Unlike us, Jesus was not interested in what men thought about Him, in terms of self-confidence or self-awareness, because Jesus was totally aware of who He was as the Son of God, and what He had come to do. He knew that God was pleased with Him and therefore He did not need the approval of those around Him. Instead, His question was about their understanding of His purpose and mission in the world.

When my friend asked me his question, it was very easy to answer, because he asked me what others thought about him and not what I thought, thereby keeping it impersonal and only hearsay, which was easy for him to dismiss if he didn’t like it. It was the same for Jesus’ disciples; they simply reported what they had heard others say, but then Jesus asks a much harder and more telling question, “Who do you say that I am?”

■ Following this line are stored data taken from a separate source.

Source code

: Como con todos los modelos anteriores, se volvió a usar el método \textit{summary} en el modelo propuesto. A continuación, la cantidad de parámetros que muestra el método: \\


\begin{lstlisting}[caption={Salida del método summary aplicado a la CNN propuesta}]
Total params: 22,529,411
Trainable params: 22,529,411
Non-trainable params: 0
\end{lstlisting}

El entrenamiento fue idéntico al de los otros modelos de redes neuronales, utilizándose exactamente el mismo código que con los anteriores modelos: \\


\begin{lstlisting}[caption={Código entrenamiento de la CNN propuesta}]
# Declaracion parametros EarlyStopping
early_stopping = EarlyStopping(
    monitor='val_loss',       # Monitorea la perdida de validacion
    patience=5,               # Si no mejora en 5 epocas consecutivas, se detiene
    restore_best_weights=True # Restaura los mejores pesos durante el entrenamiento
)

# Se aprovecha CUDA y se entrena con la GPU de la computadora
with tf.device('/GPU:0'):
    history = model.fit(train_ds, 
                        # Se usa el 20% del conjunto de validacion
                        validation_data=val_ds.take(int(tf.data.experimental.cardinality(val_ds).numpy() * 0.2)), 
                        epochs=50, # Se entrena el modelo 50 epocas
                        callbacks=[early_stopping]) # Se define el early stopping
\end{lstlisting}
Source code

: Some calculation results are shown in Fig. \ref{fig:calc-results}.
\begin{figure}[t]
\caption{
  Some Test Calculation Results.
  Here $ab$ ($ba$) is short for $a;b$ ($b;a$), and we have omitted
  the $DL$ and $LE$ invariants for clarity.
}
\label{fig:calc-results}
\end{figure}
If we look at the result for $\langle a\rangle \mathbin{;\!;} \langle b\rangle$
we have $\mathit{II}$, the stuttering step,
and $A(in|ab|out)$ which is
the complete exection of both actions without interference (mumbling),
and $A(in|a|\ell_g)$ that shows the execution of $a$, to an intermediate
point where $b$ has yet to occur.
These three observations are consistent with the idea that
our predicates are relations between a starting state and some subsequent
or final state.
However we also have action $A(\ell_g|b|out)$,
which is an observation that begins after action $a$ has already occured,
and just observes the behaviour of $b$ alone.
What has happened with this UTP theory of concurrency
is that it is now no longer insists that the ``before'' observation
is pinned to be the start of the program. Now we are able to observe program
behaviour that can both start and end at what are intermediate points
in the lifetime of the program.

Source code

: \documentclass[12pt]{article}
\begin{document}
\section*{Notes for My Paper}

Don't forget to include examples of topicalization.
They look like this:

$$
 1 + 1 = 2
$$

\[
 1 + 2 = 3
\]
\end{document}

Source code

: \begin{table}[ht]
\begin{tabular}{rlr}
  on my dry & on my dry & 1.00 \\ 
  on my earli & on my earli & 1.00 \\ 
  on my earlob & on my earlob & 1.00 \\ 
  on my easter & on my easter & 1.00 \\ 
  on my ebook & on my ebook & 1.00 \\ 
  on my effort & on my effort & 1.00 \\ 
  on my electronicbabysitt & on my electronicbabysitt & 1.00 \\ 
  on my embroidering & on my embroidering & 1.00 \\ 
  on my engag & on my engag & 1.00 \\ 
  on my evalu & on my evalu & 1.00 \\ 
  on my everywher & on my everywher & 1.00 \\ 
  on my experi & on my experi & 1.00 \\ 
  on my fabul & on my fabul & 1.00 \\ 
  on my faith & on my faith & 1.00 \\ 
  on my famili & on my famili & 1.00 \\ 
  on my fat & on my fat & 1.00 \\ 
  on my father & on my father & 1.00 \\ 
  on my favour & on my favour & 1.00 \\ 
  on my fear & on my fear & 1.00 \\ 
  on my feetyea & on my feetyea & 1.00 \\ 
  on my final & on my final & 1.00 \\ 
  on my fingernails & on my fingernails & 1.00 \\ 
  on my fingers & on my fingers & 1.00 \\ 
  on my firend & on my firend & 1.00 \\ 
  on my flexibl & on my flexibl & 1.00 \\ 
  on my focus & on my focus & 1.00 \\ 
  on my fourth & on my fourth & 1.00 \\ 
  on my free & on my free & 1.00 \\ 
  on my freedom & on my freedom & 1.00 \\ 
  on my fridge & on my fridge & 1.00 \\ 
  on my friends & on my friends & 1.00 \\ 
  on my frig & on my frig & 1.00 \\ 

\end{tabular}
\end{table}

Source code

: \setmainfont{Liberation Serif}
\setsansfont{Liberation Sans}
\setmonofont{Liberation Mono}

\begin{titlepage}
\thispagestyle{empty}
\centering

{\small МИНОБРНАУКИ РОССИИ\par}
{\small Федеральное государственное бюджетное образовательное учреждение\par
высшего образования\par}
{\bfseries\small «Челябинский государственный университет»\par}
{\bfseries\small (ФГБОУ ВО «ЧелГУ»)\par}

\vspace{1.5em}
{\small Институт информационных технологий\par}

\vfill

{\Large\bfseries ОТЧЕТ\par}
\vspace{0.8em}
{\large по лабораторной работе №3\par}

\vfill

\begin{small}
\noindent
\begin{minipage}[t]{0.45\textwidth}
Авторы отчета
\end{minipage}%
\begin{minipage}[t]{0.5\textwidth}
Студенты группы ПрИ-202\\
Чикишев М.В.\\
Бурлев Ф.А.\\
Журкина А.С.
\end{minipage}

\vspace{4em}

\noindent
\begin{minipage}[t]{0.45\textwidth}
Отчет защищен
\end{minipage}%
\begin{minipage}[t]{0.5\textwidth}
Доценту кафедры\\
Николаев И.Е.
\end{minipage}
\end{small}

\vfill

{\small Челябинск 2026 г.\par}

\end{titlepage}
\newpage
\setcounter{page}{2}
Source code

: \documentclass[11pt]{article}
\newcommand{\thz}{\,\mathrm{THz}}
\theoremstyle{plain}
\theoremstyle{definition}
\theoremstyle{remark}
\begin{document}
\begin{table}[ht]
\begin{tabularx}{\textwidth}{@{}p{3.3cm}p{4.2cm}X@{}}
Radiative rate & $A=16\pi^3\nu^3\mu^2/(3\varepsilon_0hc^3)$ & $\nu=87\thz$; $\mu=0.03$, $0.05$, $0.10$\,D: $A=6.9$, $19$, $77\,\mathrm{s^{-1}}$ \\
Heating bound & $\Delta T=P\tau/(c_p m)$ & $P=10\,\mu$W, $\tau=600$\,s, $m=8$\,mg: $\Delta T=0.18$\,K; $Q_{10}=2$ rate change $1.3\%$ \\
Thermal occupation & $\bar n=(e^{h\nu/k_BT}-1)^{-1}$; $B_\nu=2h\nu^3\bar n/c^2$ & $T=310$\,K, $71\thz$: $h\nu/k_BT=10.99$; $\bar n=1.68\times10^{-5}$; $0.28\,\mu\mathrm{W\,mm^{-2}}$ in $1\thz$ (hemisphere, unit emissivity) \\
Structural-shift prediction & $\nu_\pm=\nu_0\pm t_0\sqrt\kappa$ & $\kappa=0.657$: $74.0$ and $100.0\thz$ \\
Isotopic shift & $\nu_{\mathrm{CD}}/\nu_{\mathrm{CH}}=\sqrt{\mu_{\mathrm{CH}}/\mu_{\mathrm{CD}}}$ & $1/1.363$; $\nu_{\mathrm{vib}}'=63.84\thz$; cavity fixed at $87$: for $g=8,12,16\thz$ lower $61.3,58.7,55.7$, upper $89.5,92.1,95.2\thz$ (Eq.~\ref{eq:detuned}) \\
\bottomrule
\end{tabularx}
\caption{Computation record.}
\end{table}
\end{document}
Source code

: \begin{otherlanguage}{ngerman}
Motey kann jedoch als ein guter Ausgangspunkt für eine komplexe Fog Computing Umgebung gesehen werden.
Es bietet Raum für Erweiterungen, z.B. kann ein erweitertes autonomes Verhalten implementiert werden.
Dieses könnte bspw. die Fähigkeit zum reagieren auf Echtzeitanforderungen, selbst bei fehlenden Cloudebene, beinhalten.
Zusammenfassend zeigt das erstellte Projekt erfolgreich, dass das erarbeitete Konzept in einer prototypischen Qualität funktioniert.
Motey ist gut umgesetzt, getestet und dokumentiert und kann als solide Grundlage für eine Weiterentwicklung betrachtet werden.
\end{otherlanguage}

This is probably the biggest question of life, the universe and everything. Forget, which came first, the chicken or the egg? Or even, who am I, or where did I come from? The answer we give to this question, as to what we believe about Jesus, will not only transform this life, but also determine where we spend the next.

Peter, one of the Jesus disciples, answered it correctly by saying, “You are the Messiah,” because that is who Jesus was and still is, God’s appointed Saviour. Jesus came to bring us the gospel, which means good news. This good news is that we can have a second chance, a fresh start, as if we were being born anew to life. All our wrong doings, which the Bible calls sin, can be erased and we can have a clean sheet. How can this be? God has decided that He will accept the sacrificial death of Jesus on the cross as payment for our guilt. He is the judge in the courtroom of our life, and even though we have been found guilty and deserving of punishment, God lets us go free, because of what Jesus has done for us. All we have to do is surrender to Jesus and ask for His forgiveness. I think you will agree this is very good news indeed.